BEGIN

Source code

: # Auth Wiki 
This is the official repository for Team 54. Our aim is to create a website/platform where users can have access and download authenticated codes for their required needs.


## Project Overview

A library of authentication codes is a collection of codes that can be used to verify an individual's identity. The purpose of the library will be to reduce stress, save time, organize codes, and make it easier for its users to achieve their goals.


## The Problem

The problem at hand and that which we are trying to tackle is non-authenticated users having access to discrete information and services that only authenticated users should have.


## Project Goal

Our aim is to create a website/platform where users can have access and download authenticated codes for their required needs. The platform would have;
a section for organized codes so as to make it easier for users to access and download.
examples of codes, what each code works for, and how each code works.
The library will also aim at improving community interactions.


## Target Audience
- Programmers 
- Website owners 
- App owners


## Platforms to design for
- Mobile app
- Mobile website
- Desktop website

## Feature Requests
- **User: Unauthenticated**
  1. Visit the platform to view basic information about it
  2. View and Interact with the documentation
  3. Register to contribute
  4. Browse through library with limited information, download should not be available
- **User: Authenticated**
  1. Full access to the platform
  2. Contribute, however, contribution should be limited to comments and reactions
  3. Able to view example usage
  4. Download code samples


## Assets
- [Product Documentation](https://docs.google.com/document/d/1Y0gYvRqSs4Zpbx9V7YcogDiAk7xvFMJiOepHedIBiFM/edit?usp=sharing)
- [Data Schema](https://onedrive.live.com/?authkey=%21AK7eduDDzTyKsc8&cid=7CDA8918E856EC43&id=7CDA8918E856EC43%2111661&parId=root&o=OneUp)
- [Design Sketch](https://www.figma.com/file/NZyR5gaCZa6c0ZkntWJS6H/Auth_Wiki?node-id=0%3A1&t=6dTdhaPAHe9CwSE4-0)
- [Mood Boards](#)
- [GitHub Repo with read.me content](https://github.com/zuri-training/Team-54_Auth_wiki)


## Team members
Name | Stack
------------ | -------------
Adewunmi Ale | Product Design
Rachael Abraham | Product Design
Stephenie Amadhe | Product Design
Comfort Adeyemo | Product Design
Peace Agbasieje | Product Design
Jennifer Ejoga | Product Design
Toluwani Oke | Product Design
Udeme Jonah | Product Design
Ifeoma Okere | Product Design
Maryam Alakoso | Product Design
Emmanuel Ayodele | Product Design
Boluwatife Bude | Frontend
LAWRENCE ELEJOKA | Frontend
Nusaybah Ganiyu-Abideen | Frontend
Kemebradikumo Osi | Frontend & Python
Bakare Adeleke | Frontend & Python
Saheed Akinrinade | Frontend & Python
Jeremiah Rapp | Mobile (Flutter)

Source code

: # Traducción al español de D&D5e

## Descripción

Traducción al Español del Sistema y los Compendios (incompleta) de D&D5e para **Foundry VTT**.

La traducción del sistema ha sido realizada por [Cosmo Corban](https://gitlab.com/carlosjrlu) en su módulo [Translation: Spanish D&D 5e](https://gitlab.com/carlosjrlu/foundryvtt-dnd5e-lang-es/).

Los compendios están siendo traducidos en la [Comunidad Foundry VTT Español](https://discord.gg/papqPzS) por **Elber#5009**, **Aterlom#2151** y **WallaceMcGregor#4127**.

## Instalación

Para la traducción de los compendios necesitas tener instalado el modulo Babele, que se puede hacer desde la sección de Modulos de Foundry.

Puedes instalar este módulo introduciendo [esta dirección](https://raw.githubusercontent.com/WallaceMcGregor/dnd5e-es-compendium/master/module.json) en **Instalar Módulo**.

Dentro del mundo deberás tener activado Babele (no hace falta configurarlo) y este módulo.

END

Assignment:
With no line skipped, copy the entries exactly as written.

Result of this task:
Source code

: # Auth Wiki 
This is the official repository for Team 54. Our aim is to create a website/platform where users can have access and download authenticated codes for their required needs.


## Project Overview

A library of authentication codes is a collection of codes that can be used to verify an individual's identity. The purpose of the library will be to reduce stress, save time, organize codes, and make it easier for its users to achieve their goals.


## The Problem

The problem at hand and that which we are trying to tackle is non-authenticated users having access to discrete information and services that only authenticated users should have.


## Project Goal

Our aim is to create a website/platform where users can have access and download authenticated codes for their required needs. The platform would have;
a section for organized codes so as to make it easier for users to access and download.
examples of codes, what each code works for, and how each code works.
The library will also aim at improving community interactions.


## Target Audience
- Programmers 
- Website owners 
- App owners


## Platforms to design for
- Mobile app
- Mobile website
- Desktop website

## Feature Requests
- **User: Unauthenticated**
  1. Visit the platform to view basic information about it
  2. View and Interact with the documentation
  3. Register to contribute
  4. Browse through library with limited information, download should not be available
- **User: Authenticated**
  1. Full access to the platform
  2. Contribute, however, contribution should be limited to comments and reactions
  3. Able to view example usage
  4. Download code samples


## Assets
- [Product Documentation](https://docs.google.com/document/d/1Y0gYvRqSs4Zpbx9V7YcogDiAk7xvFMJiOepHedIBiFM/edit?usp=sharing)
- [Data Schema](https://onedrive.live.com/?authkey=%21AK7eduDDzTyKsc8&cid=7CDA8918E856EC43&id=7CDA8918E856EC43%2111661&parId=root&o=OneUp)
- [Design Sketch](https://www.figma.com/file/NZyR5gaCZa6c0ZkntWJS6H/Auth_Wiki?node-id=0%3A1&t=6dTdhaPAHe9CwSE4-0)
- [Mood Boards](#)
- [GitHub Repo with read.me content](https://github.com/zuri-training/Team-54_Auth_wiki)


## Team members
Name | Stack
------------ | -------------
Adewunmi Ale | Product Design
Rachael Abraham | Product Design
Stephenie Amadhe | Product Design
Comfort Adeyemo | Product Design
Peace Agbasieje | Product Design
Jennifer Ejoga | Product Design
Toluwani Oke | Product Design
Udeme Jonah | Product Design
Ifeoma Okere | Product Design
Maryam Alakoso | Product Design
Emmanuel Ayodele | Product Design
Boluwatife Bude | Frontend
LAWRENCE ELEJOKA | Frontend
Nusaybah Ganiyu-Abideen | Frontend
Kemebradikumo Osi | Frontend & Python
Bakare Adeleke | Frontend & Python
Saheed Akinrinade | Frontend & Python
Jeremiah Rapp | Mobile (Flutter)

Source code

: # Traducción al español de D&D5e

## Descripción

Traducción al Español del Sistema y los Compendios (incompleta) de D&D5e para **Foundry VTT**.

La traducción del sistema ha sido realizada por [Cosmo Corban](https://gitlab.com/carlosjrlu) en su módulo [Translation: Spanish D&D 5e](https://gitlab.com/carlosjrlu/foundryvtt-dnd5e-lang-es/).

Los compendios están siendo traducidos en la [Comunidad Foundry VTT Español](https://discord.gg/papqPzS) por **Elber#5009**, **Aterlom#2151** y **WallaceMcGregor#4127**.

## Instalación

Para la traducción de los compendios necesitas tener instalado el modulo Babele, que se puede hacer desde la sección de Modulos de Foundry.

Puedes instalar este módulo introduciendo [esta dirección](https://raw.githubusercontent.com/WallaceMcGregor/dnd5e-es-compendium/master/module.json) en **Instalar Módulo**.

Dentro del mundo deberás tener activado Babele (no hace falta configurarlo) y este módulo.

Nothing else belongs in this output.